Studente alle Magistrali a Lanciano e Pescara, il Maestro Raffaele espletò un concorso RAI, negli anni ’50 e conobbe lo scrittore e critico d’arte Pasquale Scarpitti. Insegnante alla scuola elementare di Fara per una vita, promosse, per andar incontro alle famiglie lavoratrici del paese, il tempo pieno e l’introduzione dei tre maestri, per infondere più vitalità alle classi. Il Maestro Raffaele si riservava il campo umanistico, mentre il fratello Mario preferiva quello scientifico.
Appassionato di calcio, Raffaele fondava nel 1968 la squadra di Fara, con l’inseparabile fratello Mario, il Dott. Paolo Alleva, patron della piccola industria di liquori e il Dott. Marino Rutolo, medico di famiglia. Diede i colori sociali biancoverdi, perché anche in quella maglia veniva ricordata la vocazione e la salvaguardia del paese. Tifoso della Juve, a differenza del Maestro Mario, interista, era osservatore del Pescara, carsicamente tifoso, soprattutto quello di Galeone e Reia. Seguiva molte partite casalinghe dei biancazzurri, senza dimenticare il Fara, al campo di Capolemacchie.
Promotore della marcia ecologica della Valserviera, il Maestro Raffaele, per la difesa della montagna, scese in politica alla fine degli anni ’70, appoggiando l’amico medico Dott. Pier Luigi Natale, Sindaco di Fara per 14 anni. Il paese ottenne status di comune denuclearizzato e furono poste le basi della riserva naturale della Maiella, prima di arrivare al parco. Il Maestro Raffaele ha scalato tante volte la montagna e la raccontava a tutti con febbrile passione.
Altro interesse del Maestro, la letteratura italiana e straniera. A Roma incontrò una volta Giuseppe Ungaretti, insieme all’amico Dott. Rutolo, e l’emozione fu enorme. Appassionato del Petrarca e Alda Merini, negli ultimi tempi coltivò lo studio di Gabriele D’Annunzio, soprattutto per il legame con l’amata montagna. Amava declamare le poesie di Cesare De Titta, il sacerdote umanista in sidecar, ospite tante volte di casa Alleva.

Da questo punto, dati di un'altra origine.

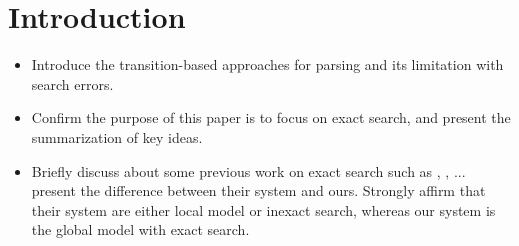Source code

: \section {Introduction}
\begin{itemize}
	\item Introduce the transition-based approaches for parsing and its limitation with search errors.
	\item Confirm the purpose of this paper is to focus on exact search, and present the summarization of key ideas.
	\item Briefly discuss about some previous work on exact search such as \cite{2013Zhao}, \cite{2010Huang}, \cite{2006Sagae}... present the difference between their system and ours. Strongly affirm that their system are either local model or inexact search, whereas our system is the global model with exact search.
\end{itemize}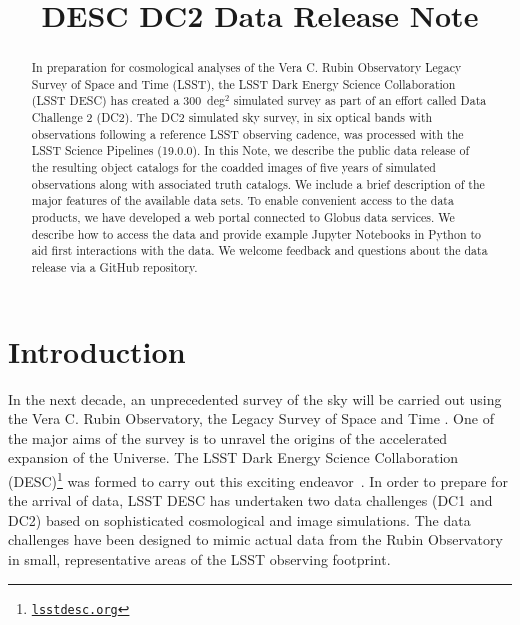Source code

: \documentclass[modern]{descnote}
\newcommand*{\https}[1]{\href{https://#1}{\nolinkurl{#1}}}
\begin{document}
\title{DESC DC2 Data Release Note}


\begin{abstract}

In preparation for cosmological analyses of the Vera C. Rubin Observatory Legacy Survey of Space and Time (LSST), the LSST Dark Energy Science Collaboration (LSST DESC) has created a 300~deg$^2$ simulated survey as part of an effort called Data Challenge 2 (DC2).  The DC2 simulated sky survey, in six optical bands with observations following a reference LSST observing cadence, was processed with the LSST Science Pipelines (19.0.0).  In this Note, we describe the public data release of the resulting object catalogs for the coadded images of five years of simulated observations along with associated truth catalogs. We include a brief description of the major features of the available data sets. To enable convenient access to the data products, we have developed a web portal connected to Globus data services. We describe how to access the data and provide example Jupyter Notebooks in Python to aid first interactions with the data.  We welcome feedback and questions about the data release via a GitHub repository.

\clearpage
\end{abstract}

\tableofcontents

\clearpage

\section{Introduction}

In the next decade, an unprecedented survey of the sky will be carried out using the Vera C. Rubin Observatory, the Legacy Survey of Space and Time \citep{2009arXiv0912.0201L,2019ApJ...873..111I}. One of the major aims of the survey is to unravel the origins of the accelerated expansion of the Universe. The LSST Dark Energy Science Collaboration (DESC)\footnote{\https{lsstdesc.org}} was formed to carry out this exciting endeavor~\citep{Abate:2012za}. In order to prepare for the arrival of data, LSST DESC has undertaken two data challenges (DC1 and DC2) based on sophisticated cosmological and  image simulations. The data challenges have been designed to mimic actual data from the Rubin Observatory in small, representative areas of the LSST observing footprint.
\end{document}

Il Maestro Raffaele aveva sposato nel 1956 la Prof.ssa Teresa Maria Verna, docente di lettere e hanno avuto due figli medici, Alberto e Ettore, residenti e operanti rispettivamente a Lanciano e Pescara. Ha avuto quattro nipoti e tre pronipoti. Con la moglie Teresa ha vissuto gli ultimi anni a Pescara, coltivando il profondo interesse della lettura. Aveva sofferto molto della dipartita della moglie, e un anno e mezzo prima della morte, aveva avuto un ictus. Ad Atri lo ricordano tutti con sconfinato affetto, quando veniva, soprattutto in estate, oppure, in qualche edizione, alla festa di S. Rita. Le conversazioni erano un viaggio aereo, dove decollo e atterraggio riguardavano sempre Fara che una volta definì, la capitale del mondo. Non era sfacciato campanilismo o peggio, sterile provincialismo, ma amore delle radici che da un puntino dell’umanità, per dirla con una canzoncina dei bambini, giunge agli estremi confini della terra.